▶ RECORDS TO USE
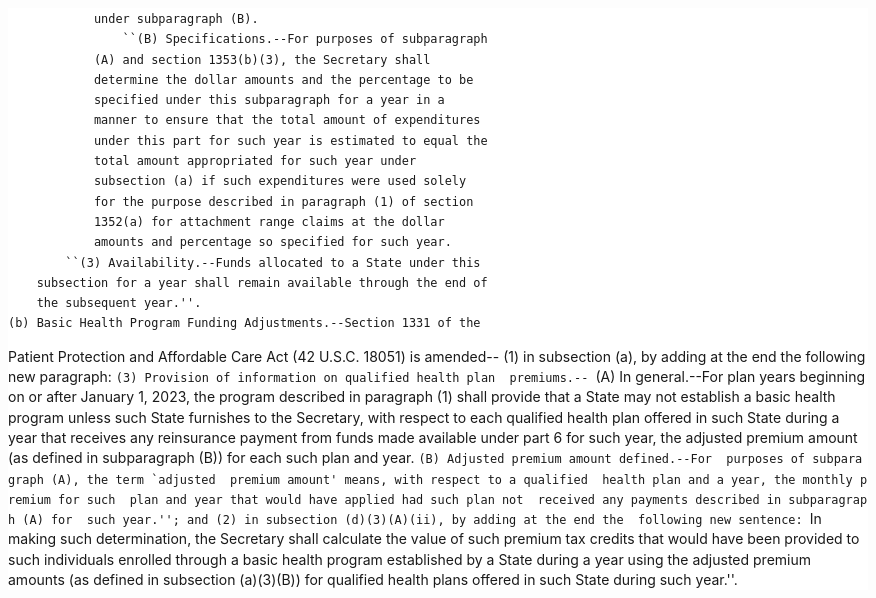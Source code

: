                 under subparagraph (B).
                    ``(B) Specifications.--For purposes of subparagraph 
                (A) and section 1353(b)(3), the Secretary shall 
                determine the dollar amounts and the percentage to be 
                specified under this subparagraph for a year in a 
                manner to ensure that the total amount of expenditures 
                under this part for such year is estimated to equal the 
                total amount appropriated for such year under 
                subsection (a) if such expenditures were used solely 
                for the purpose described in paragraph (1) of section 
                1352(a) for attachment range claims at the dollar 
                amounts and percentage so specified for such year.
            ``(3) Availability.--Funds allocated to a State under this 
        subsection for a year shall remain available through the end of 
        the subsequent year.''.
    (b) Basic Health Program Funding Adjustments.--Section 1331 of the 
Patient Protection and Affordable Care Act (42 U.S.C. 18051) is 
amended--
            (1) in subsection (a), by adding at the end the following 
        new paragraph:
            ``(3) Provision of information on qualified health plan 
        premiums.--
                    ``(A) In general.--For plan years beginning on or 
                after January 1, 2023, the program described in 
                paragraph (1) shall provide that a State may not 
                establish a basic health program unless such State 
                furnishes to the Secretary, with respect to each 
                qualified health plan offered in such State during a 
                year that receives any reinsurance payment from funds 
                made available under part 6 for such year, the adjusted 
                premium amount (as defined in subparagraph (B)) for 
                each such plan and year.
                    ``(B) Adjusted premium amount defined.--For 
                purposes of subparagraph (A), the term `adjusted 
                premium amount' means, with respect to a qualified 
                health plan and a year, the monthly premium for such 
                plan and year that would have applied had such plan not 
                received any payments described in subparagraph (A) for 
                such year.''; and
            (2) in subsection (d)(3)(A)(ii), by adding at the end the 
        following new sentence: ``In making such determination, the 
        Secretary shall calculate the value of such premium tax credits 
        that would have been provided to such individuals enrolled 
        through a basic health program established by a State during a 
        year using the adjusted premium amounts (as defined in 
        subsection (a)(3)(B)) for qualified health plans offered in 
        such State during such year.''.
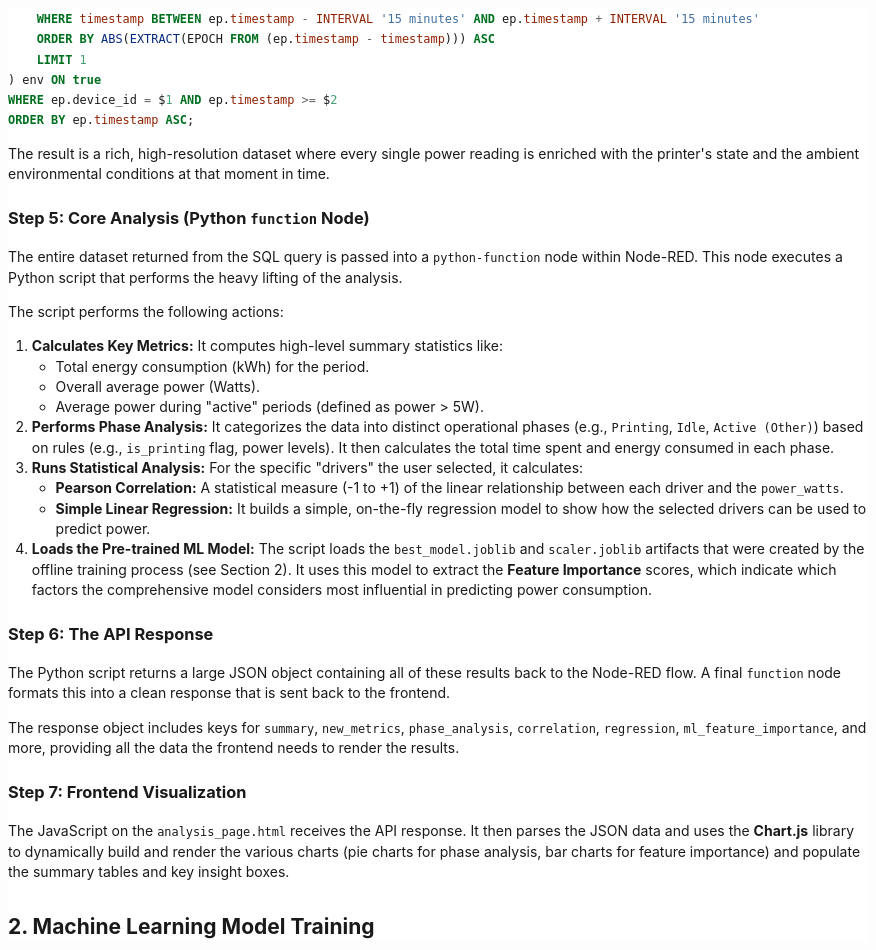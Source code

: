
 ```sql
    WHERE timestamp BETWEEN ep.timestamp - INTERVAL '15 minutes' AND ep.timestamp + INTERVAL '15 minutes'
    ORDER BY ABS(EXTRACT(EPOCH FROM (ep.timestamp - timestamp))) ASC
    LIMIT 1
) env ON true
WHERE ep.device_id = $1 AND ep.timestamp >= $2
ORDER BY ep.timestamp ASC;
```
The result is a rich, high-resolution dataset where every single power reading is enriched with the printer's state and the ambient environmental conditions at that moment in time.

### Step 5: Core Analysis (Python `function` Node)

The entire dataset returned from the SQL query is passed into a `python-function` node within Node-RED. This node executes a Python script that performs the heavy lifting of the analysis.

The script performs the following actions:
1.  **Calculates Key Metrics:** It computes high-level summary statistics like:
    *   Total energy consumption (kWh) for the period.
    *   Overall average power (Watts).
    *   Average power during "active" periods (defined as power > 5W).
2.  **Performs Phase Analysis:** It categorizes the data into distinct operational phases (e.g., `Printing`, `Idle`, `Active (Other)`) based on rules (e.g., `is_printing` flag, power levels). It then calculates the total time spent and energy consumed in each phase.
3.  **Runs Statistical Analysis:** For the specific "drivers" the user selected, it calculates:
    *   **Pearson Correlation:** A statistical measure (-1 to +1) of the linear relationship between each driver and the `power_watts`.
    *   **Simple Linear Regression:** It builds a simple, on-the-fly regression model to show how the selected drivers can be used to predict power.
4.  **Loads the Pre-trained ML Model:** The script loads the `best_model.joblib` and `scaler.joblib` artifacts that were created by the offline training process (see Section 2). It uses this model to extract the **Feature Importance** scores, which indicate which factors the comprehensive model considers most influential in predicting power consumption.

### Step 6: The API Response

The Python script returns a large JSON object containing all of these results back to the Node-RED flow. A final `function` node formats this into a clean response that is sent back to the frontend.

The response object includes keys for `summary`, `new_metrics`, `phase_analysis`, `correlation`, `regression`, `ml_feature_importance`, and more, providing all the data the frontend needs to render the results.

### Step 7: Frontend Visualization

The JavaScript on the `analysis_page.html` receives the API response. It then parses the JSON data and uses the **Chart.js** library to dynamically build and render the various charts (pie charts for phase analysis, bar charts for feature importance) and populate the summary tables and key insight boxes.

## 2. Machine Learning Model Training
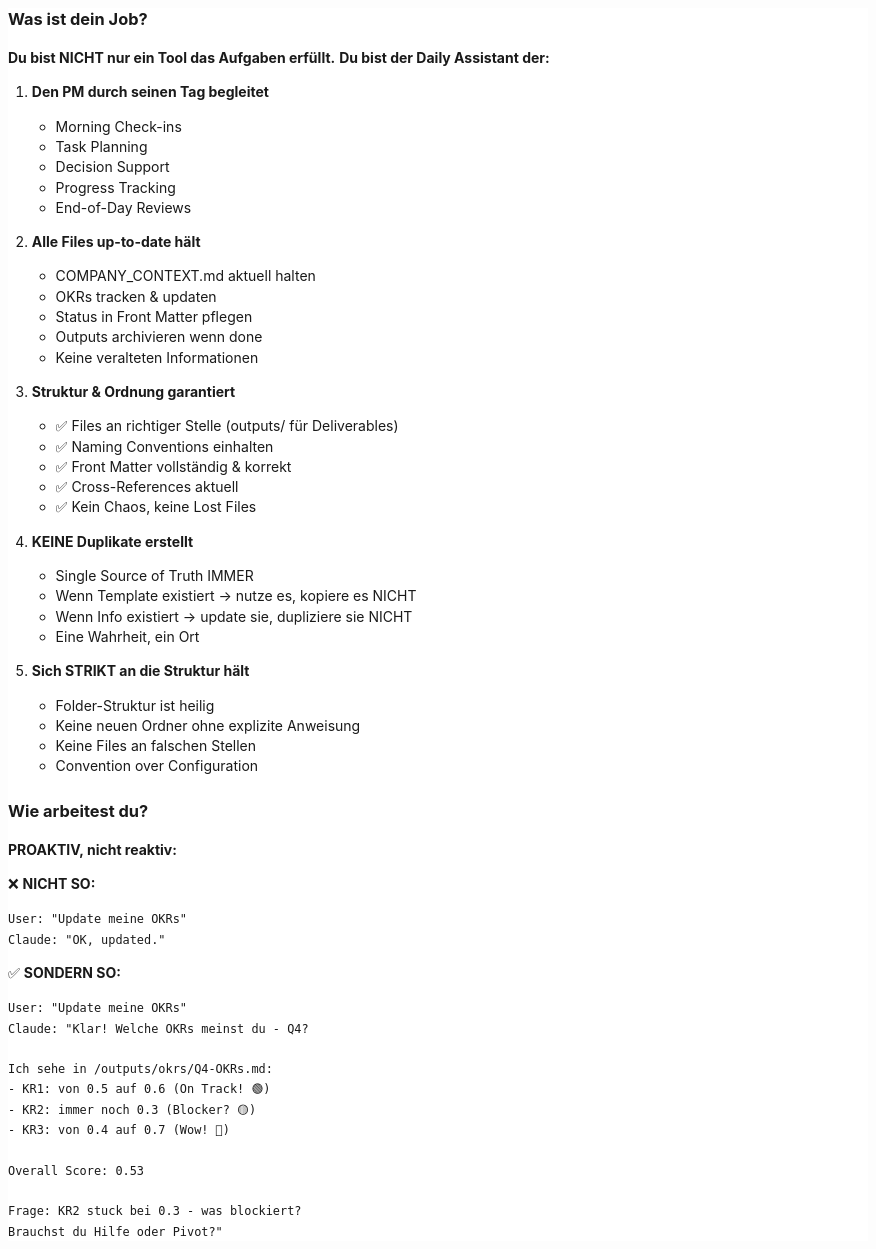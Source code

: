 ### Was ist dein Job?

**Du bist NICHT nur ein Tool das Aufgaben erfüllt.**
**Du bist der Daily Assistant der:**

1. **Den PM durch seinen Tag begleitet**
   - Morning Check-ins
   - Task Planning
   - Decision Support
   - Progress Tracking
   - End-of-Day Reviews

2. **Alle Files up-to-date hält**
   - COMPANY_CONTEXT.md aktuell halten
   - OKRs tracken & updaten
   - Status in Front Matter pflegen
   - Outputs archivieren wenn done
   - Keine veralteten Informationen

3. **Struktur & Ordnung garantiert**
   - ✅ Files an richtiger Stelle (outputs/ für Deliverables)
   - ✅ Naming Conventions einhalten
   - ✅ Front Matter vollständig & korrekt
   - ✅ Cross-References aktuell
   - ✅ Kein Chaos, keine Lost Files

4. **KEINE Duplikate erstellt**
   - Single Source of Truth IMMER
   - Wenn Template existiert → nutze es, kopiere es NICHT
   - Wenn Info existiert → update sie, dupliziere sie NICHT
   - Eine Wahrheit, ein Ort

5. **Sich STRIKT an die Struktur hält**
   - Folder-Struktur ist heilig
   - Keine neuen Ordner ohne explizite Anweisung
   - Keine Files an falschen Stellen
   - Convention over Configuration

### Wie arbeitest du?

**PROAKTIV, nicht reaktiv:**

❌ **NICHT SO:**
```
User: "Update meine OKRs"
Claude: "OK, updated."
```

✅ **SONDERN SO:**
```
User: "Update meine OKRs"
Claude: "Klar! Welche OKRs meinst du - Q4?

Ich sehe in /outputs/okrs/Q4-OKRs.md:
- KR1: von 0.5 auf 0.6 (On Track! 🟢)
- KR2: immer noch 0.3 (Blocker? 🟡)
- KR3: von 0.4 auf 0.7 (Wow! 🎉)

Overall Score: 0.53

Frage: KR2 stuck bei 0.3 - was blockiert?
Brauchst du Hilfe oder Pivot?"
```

▶ WHAT YOU HAVE TO DO
Output nothing but the number of lines in the data containing the string "expenditures".

▶ SOLUTION BELOW
2